Excerpted records Block Start
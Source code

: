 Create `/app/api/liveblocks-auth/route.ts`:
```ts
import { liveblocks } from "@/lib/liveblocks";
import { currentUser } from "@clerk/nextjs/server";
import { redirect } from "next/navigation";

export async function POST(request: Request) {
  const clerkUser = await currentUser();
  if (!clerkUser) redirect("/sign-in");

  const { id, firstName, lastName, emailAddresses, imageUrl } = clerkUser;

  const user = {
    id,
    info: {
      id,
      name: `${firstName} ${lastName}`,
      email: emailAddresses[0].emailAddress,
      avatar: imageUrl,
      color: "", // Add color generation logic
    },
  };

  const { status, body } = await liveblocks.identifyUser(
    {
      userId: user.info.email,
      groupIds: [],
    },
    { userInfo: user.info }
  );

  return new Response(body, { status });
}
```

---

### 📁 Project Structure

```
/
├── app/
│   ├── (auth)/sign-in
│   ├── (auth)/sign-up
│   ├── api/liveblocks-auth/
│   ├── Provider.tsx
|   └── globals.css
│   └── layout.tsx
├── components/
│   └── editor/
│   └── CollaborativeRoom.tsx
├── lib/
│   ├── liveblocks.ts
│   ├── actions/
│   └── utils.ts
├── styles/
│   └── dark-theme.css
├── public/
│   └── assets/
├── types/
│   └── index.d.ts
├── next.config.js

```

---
Excerpted records Block End
Excerpted records Block Start
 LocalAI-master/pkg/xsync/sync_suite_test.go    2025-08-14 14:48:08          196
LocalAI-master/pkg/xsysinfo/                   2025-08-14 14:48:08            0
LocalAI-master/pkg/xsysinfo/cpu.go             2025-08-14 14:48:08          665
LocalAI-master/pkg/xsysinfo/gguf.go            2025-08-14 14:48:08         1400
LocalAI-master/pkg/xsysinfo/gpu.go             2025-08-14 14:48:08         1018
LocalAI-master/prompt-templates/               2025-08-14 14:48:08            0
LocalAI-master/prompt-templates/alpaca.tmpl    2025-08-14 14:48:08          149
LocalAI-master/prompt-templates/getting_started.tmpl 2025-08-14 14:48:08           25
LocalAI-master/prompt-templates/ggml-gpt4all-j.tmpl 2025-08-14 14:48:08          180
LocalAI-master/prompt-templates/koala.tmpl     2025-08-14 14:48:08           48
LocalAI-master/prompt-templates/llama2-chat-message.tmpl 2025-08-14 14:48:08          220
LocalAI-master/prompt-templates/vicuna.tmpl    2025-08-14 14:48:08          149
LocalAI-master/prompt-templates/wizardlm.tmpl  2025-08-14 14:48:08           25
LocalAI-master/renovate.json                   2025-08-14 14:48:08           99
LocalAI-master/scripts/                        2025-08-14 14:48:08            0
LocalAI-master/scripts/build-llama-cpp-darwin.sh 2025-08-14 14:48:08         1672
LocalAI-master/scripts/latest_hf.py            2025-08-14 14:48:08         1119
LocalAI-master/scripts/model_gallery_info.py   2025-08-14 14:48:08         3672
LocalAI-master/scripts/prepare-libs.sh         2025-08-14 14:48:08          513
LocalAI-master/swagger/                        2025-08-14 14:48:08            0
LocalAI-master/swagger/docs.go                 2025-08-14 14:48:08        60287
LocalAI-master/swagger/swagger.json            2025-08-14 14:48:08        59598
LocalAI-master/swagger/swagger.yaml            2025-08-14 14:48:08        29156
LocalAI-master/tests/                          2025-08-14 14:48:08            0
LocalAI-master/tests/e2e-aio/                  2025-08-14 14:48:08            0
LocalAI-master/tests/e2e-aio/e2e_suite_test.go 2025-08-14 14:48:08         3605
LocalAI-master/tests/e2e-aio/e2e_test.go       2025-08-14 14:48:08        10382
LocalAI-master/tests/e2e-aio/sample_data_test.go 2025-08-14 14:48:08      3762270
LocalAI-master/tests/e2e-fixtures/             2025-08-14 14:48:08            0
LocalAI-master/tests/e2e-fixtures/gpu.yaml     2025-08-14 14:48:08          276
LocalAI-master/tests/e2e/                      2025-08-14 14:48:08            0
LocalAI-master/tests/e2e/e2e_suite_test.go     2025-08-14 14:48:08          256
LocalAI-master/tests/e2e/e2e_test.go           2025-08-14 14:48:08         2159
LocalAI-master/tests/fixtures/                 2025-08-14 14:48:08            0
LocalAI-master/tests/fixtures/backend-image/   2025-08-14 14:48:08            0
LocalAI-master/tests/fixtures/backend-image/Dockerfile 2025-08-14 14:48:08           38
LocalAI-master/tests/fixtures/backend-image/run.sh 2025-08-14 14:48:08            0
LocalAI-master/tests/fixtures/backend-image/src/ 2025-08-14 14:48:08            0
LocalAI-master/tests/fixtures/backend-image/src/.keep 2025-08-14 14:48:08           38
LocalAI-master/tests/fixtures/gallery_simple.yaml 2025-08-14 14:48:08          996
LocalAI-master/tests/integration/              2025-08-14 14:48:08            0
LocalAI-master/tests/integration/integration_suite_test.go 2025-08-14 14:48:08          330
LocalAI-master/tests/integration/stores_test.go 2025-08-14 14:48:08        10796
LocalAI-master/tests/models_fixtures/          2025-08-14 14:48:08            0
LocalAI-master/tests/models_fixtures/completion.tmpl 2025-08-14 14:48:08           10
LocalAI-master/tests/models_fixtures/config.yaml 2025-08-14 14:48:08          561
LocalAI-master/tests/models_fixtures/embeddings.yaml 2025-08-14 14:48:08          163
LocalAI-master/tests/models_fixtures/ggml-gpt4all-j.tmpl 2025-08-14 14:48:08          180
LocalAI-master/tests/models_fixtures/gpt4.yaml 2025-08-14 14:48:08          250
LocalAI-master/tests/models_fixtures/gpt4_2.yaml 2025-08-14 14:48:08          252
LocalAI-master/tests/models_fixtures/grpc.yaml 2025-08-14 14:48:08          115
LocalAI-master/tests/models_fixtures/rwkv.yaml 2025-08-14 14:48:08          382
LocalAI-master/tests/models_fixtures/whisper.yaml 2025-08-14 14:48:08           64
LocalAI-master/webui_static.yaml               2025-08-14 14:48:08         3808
Excerpted records Block End
Excerpted records Block Start
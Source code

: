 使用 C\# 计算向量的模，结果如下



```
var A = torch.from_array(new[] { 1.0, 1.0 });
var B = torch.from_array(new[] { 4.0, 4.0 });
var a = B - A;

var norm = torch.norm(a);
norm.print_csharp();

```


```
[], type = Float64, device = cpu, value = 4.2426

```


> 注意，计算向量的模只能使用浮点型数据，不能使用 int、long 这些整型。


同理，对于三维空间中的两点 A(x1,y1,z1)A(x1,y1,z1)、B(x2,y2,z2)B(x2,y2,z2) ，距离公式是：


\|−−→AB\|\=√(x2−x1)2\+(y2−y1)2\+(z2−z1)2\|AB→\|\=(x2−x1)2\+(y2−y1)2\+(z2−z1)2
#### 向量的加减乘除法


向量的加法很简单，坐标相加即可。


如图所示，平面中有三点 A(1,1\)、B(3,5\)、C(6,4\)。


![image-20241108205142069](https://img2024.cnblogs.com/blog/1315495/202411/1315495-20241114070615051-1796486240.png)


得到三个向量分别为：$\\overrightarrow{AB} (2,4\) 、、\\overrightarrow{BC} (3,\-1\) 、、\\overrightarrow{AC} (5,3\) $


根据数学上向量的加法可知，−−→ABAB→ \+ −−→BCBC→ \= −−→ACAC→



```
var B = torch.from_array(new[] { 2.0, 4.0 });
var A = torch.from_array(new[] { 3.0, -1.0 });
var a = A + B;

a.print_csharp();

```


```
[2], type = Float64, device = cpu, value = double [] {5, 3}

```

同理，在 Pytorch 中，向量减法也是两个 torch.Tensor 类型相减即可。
Excerpted records Block End
Exercise: Where the word "prompt" shows up in a line of the entries above, copy that line.

Task answer:
LocalAI-master/prompt-templates/               2025-08-14 14:48:08            0
LocalAI-master/prompt-templates/alpaca.tmpl    2025-08-14 14:48:08          149
LocalAI-master/prompt-templates/getting_started.tmpl 2025-08-14 14:48:08           25
LocalAI-master/prompt-templates/ggml-gpt4all-j.tmpl 2025-08-14 14:48:08          180
LocalAI-master/prompt-templates/koala.tmpl     2025-08-14 14:48:08           48
LocalAI-master/prompt-templates/llama2-chat-message.tmpl 2025-08-14 14:48:08          220
LocalAI-master/prompt-templates/vicuna.tmpl    2025-08-14 14:48:08          149
LocalAI-master/prompt-templates/wizardlm.tmpl  2025-08-14 14:48:08           25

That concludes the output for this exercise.